Enrichment of native-like structures in the GNEIMO-REXMD trajectories

To assess the enrichment of native-like structures in the ensemble of conformations generated by the all-torsion GNEIMO-REXMD simulations we have calculated percentage native contacts and number of hydrogen bonds for all the structures in the entire trajectory. We then compared the distributions of the percentage native contacts and number of hydrogen bonds for the entire trajectories.
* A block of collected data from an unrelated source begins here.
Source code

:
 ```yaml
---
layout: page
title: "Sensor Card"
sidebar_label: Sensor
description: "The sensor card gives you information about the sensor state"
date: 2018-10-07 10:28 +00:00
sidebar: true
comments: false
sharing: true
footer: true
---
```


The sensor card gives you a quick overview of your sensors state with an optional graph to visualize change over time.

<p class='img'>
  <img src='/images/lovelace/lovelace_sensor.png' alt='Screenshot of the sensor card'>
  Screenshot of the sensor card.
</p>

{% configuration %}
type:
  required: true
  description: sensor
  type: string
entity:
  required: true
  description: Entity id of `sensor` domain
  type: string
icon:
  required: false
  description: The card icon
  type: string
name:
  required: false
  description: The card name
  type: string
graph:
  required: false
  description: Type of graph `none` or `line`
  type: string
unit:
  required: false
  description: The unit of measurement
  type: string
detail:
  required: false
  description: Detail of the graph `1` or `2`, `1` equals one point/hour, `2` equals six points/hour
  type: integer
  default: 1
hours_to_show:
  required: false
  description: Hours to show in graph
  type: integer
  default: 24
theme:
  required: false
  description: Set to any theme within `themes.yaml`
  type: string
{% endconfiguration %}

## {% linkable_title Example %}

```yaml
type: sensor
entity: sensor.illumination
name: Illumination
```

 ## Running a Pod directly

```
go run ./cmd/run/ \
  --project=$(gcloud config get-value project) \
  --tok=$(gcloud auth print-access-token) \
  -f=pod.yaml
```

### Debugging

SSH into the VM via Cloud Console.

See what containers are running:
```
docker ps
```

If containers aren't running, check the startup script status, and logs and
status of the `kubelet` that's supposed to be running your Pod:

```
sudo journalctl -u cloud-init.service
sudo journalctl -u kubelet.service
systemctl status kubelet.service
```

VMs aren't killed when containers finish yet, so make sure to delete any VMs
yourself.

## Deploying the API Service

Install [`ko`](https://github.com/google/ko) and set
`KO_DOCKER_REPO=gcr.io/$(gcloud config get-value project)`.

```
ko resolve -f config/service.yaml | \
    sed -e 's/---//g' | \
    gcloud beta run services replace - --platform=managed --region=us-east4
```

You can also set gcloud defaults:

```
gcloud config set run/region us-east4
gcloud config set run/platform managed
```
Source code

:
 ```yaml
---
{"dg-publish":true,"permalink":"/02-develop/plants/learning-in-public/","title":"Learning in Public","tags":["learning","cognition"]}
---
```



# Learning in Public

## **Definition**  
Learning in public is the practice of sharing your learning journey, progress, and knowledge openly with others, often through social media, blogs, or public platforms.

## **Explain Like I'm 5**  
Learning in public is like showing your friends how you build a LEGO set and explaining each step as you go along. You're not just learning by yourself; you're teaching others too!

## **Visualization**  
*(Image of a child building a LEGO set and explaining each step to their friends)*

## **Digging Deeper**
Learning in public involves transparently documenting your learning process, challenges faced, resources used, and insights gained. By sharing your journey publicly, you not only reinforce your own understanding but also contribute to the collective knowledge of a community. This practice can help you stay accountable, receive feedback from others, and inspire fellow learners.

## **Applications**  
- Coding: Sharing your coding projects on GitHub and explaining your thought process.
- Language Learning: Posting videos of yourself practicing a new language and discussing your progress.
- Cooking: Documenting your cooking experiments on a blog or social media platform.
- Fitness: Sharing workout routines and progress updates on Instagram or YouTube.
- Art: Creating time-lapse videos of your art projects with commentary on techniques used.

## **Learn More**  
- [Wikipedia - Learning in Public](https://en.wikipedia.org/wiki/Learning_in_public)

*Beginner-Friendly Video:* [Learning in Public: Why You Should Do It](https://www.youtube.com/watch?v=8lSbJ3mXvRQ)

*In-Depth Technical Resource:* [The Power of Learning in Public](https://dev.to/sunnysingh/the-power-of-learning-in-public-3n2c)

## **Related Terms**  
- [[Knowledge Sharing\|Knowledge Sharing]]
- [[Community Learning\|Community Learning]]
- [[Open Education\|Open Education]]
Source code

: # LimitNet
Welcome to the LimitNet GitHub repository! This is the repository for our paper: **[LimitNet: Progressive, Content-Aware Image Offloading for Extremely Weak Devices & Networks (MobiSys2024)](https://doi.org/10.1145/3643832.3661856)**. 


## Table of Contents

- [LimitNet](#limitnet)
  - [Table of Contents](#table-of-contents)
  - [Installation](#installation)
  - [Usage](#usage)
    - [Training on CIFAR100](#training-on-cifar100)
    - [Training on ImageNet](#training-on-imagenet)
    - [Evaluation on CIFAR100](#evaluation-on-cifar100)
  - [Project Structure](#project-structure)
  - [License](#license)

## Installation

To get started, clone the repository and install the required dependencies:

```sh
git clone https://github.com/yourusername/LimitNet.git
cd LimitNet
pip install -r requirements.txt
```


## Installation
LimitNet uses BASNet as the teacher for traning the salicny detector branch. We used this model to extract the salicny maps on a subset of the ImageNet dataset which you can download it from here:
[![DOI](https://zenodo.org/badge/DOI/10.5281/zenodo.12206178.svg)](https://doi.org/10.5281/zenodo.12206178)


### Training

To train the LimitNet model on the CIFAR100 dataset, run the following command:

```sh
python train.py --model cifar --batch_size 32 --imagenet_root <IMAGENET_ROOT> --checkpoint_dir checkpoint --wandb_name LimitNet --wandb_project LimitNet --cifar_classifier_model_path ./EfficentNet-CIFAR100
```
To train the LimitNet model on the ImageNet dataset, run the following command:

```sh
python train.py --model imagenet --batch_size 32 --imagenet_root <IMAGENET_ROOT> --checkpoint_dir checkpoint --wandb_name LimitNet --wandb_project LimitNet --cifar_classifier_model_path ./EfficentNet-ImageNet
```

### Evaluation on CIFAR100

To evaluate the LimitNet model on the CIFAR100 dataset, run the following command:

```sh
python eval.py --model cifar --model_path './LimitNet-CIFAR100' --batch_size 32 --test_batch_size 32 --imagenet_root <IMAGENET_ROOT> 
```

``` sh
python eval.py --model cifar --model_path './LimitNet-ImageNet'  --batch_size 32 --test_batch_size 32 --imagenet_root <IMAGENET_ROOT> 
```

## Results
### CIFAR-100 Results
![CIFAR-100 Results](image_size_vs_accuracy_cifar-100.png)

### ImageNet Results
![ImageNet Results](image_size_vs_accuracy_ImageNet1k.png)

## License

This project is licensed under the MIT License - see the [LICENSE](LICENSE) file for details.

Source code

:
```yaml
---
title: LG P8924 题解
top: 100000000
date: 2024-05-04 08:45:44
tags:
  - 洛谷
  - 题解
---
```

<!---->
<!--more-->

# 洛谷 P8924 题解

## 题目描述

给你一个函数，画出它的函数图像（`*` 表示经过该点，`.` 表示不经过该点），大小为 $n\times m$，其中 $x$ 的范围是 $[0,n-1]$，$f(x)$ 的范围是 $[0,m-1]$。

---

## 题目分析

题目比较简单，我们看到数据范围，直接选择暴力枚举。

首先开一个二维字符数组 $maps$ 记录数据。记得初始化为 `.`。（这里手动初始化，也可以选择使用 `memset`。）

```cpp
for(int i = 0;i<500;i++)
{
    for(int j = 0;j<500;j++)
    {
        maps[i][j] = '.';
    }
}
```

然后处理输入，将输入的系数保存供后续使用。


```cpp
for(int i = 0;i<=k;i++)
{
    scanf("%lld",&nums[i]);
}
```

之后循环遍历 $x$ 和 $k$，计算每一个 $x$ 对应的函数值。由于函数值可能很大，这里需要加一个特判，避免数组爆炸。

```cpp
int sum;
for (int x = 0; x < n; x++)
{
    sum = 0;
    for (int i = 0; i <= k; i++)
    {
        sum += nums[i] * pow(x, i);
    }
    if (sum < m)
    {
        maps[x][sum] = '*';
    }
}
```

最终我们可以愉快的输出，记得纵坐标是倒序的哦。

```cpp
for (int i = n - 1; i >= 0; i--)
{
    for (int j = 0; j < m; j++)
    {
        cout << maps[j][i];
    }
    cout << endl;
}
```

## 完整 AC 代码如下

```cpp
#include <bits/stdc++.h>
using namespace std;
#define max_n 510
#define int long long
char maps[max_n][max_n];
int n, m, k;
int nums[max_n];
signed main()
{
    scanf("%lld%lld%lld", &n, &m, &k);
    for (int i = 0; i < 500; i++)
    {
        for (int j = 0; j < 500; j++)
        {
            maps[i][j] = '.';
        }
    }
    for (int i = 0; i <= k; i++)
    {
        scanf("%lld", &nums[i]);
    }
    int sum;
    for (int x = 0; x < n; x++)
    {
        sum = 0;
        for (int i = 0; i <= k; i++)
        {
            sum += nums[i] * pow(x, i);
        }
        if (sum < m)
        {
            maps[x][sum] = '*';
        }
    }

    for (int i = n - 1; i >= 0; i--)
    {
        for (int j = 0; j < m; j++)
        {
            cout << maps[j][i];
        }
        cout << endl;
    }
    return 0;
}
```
It is evident from Figure 3, by measure of all the three metrics a large proportion of the conformational ensemble is close to the native structure compared to the starting decoy, denoted by dotted vertical line. For the refinement of decoy1 of 2f3nA (in Figure 4A) the percentage native contacts and hydrogen bonds showed substantial enrichments even though this was not reflected in the RMSD.

Figure 3.

Enrichment of native-like structures in the GNEIMO-REXMD trajectories is demonstrated in the population density distributions of the backbone RMSD with respect to native structure for the secondary regions, enrichment of percentage of native contacts, and total number of hydrogen bonds. The dotted line denotes the position of the starting decoy. The order of the decoy set is the same as shown in Figure 2.

Figure 4.

Correlation between backbone RMSD and total potential energy excluding high-frequency modes such as bonds and angles (PE_noHighF panel), total potential energy (PE panel), and various energy components (van der Waals, torsional, electrostatic and GBSA from top to bottom panels) for de-coy1-2cr7A at target temperature of 310 K.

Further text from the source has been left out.